My current life calls for a step from the edge. To be in the weightless fall, as Laux puts it. It has much to do with consciousness. Much to do with restoring center. Finding places of collaboration. It is all there. Journey of self. Journey with others.
My step from the edge is in my learning these days is about being together. In self. In groups. With my partner Teresa. What does being together mean? What is the deep entanglement? What is the webbed consciousness that offers such promise? What is the quiet presence of nothing together. I know these. Funny to think that, as it is with deep knowing, these questions visit in their repeated seasons, returning again for a cup of tea, or even a prolonged stay.
Remove fusion. Restore choice. Reclaim big story. These are focal points for me.
Sip of tea. Watch for the default of fusion. The impulse as my friend Roq calls it. Attractive. Yes. But it isn’t the giving up of self that creates together. Some needed pause in that one.
Sip of tea. Restoring choice. Oh, yes. This is a big one. Live life because it is chosen. It is a luxury at so many levels. Perhaps. But the expression of life as commitment freely offered rather that obligation begrudgingly obeyed — that is important.

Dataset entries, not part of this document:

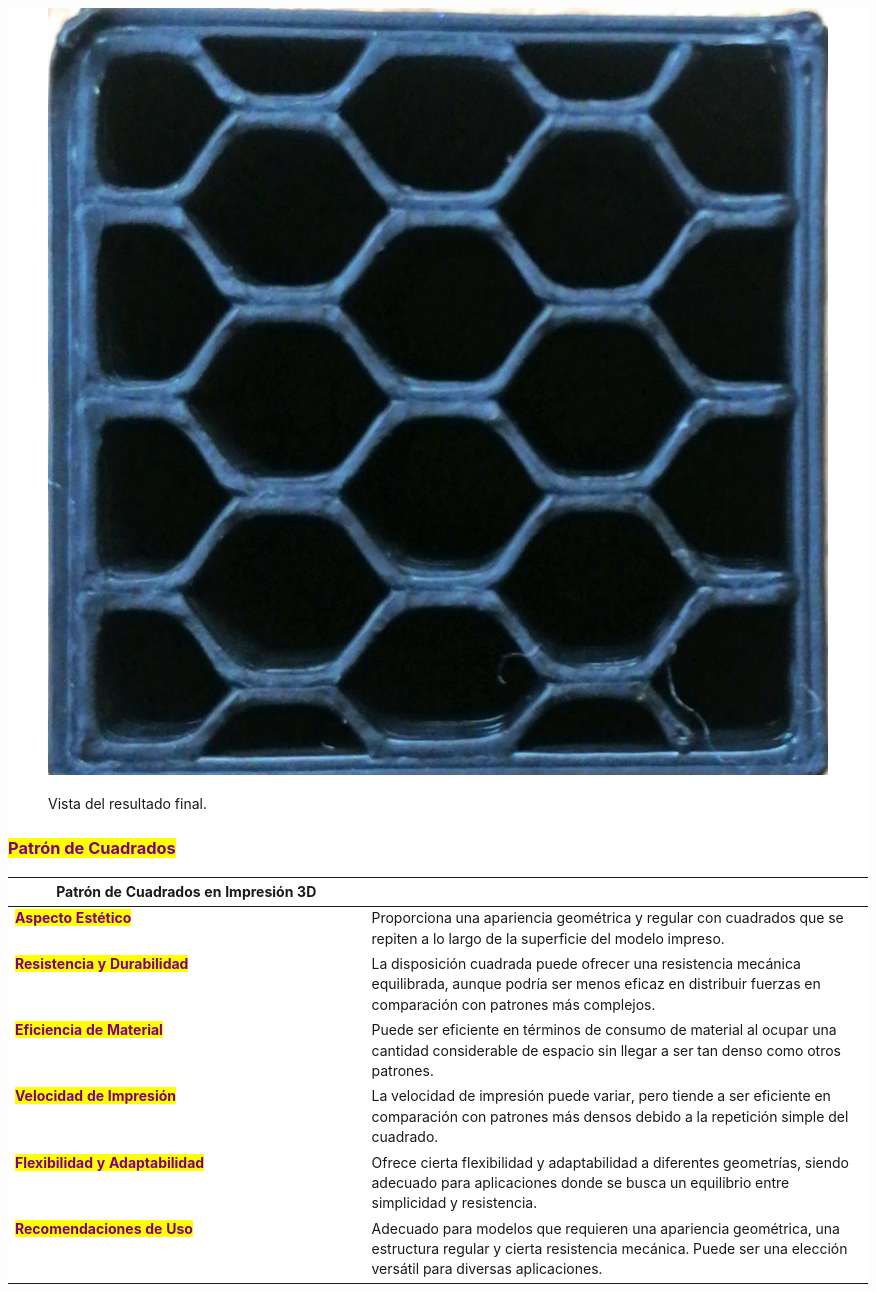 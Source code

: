 <figure><img src="../.gitbook/assets/imagen_2023-11-26_175157103.png" alt=""><figcaption><p>Vista del resultado final.</p></figcaption></figure>

### <mark style="color:purple;">Patrón de Cuadrados</mark>

<table><thead><tr><th width="342.5">Patrón de Cuadrados en Impresión 3D</th><th></th></tr></thead><tbody><tr><td><mark style="color:purple;"><strong>Aspecto Estético</strong></mark></td><td>Proporciona una apariencia geométrica y regular con cuadrados que se repiten a lo largo de la superficie del modelo impreso.</td></tr><tr><td><mark style="color:purple;"><strong>Resistencia y Durabilidad</strong></mark></td><td>La disposición cuadrada puede ofrecer una resistencia mecánica equilibrada, aunque podría ser menos eficaz en distribuir fuerzas en comparación con patrones más complejos.</td></tr><tr><td><mark style="color:purple;"><strong>Eficiencia de Material</strong></mark></td><td>Puede ser eficiente en términos de consumo de material al ocupar una cantidad considerable de espacio sin llegar a ser tan denso como otros patrones.</td></tr><tr><td><mark style="color:purple;"><strong>Velocidad de Impresión</strong></mark></td><td>La velocidad de impresión puede variar, pero tiende a ser eficiente en comparación con patrones más densos debido a la repetición simple del cuadrado.</td></tr><tr><td><mark style="color:purple;"><strong>Flexibilidad y Adaptabilidad</strong></mark></td><td>Ofrece cierta flexibilidad y adaptabilidad a diferentes geometrías, siendo adecuado para aplicaciones donde se busca un equilibrio entre simplicidad y resistencia.</td></tr><tr><td><mark style="color:purple;"><strong>Recomendaciones de Uso</strong></mark></td><td>Adecuado para modelos que requieren una apariencia geométrica, una estructura regular y cierta resistencia mecánica. Puede ser una elección versátil para diversas aplicaciones.</td></tr></tbody></table>
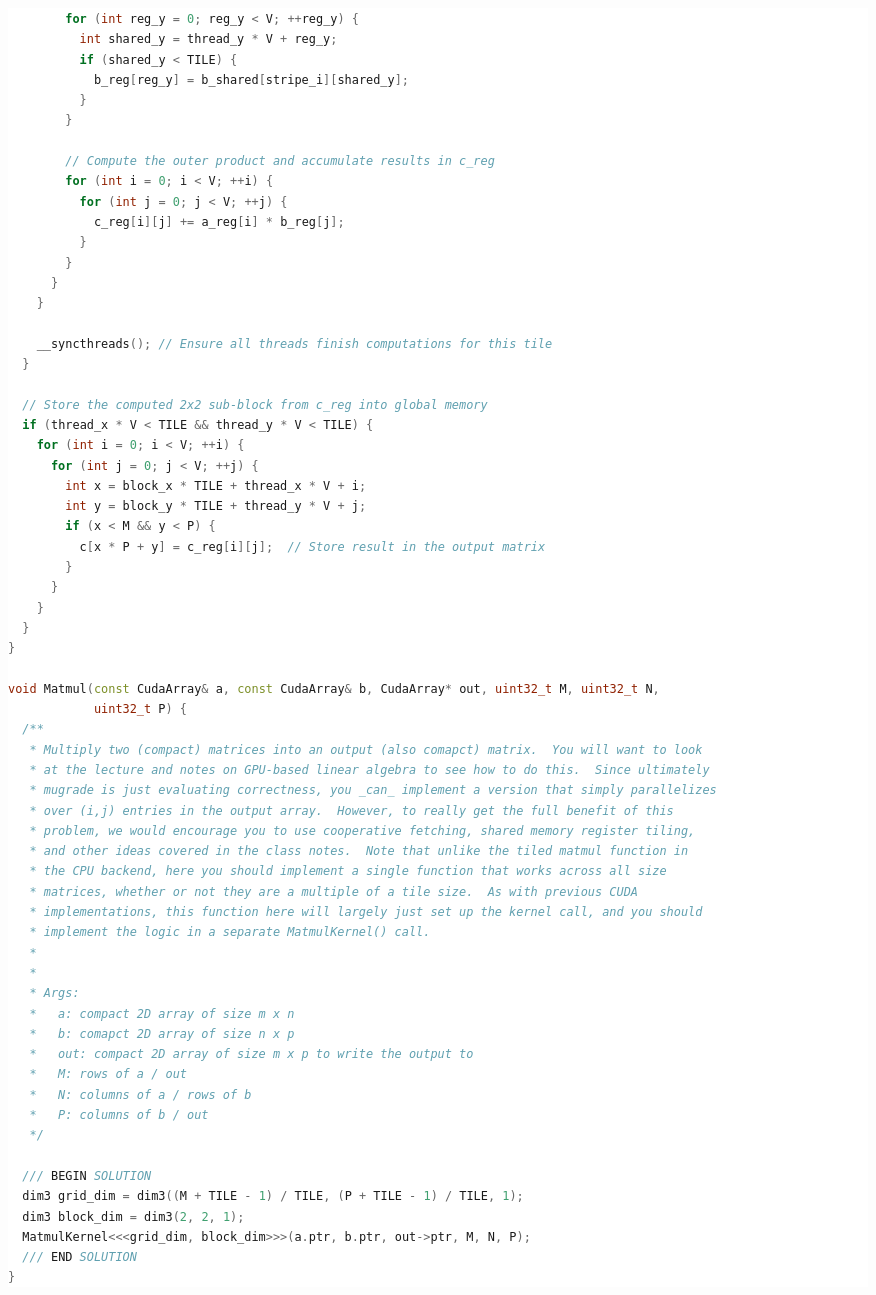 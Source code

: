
 ```cpp
        for (int reg_y = 0; reg_y < V; ++reg_y) {
          int shared_y = thread_y * V + reg_y;
          if (shared_y < TILE) {
            b_reg[reg_y] = b_shared[stripe_i][shared_y];
          }
        }

        // Compute the outer product and accumulate results in c_reg
        for (int i = 0; i < V; ++i) {
          for (int j = 0; j < V; ++j) {
            c_reg[i][j] += a_reg[i] * b_reg[j];
          }
        }
      }
    }

    __syncthreads(); // Ensure all threads finish computations for this tile
  }

  // Store the computed 2x2 sub-block from c_reg into global memory
  if (thread_x * V < TILE && thread_y * V < TILE) {
    for (int i = 0; i < V; ++i) {
      for (int j = 0; j < V; ++j) {
        int x = block_x * TILE + thread_x * V + i;
        int y = block_y * TILE + thread_y * V + j;
        if (x < M && y < P) {
          c[x * P + y] = c_reg[i][j];  // Store result in the output matrix
        }
      }
    }
  }
}

void Matmul(const CudaArray& a, const CudaArray& b, CudaArray* out, uint32_t M, uint32_t N,
            uint32_t P) {
  /**
   * Multiply two (compact) matrices into an output (also comapct) matrix.  You will want to look
   * at the lecture and notes on GPU-based linear algebra to see how to do this.  Since ultimately
   * mugrade is just evaluating correctness, you _can_ implement a version that simply parallelizes
   * over (i,j) entries in the output array.  However, to really get the full benefit of this
   * problem, we would encourage you to use cooperative fetching, shared memory register tiling, 
   * and other ideas covered in the class notes.  Note that unlike the tiled matmul function in
   * the CPU backend, here you should implement a single function that works across all size
   * matrices, whether or not they are a multiple of a tile size.  As with previous CUDA
   * implementations, this function here will largely just set up the kernel call, and you should
   * implement the logic in a separate MatmulKernel() call.
   * 
   *
   * Args:
   *   a: compact 2D array of size m x n
   *   b: comapct 2D array of size n x p
   *   out: compact 2D array of size m x p to write the output to
   *   M: rows of a / out
   *   N: columns of a / rows of b
   *   P: columns of b / out
   */

  /// BEGIN SOLUTION
  dim3 grid_dim = dim3((M + TILE - 1) / TILE, (P + TILE - 1) / TILE, 1);
  dim3 block_dim = dim3(2, 2, 1);
  MatmulKernel<<<grid_dim, block_dim>>>(a.ptr, b.ptr, out->ptr, M, N, P);
  /// END SOLUTION
}
```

Sip of tea. Reclaim story. The big one. The one that folds in the time and the timeless. The one that has purpose in the now and in the past / future continuum.
For the Sake of Strangers
No matter what the grief, its weight,
we are obliged to carry it.
We rise and gather momentum, the dull strength
that pushes us through crowds.
And then the young boy gives me directions
so avidly. A woman holds the glass door open,
waits patiently for my empty body to pass through.
All day it continues, each kindness
reaching toward another — a stranger
singing to no one as I pass on the path, trees
offering their blossoms, a retarded child
who lifts his almond eyes and smiles.
Somehow they always find me,seem even
to be waiting, determined to keep me
from myself, from the thing that calls to me
as it must have once called to them —
this temptation to step off the edge
and fall weightless, away from the world.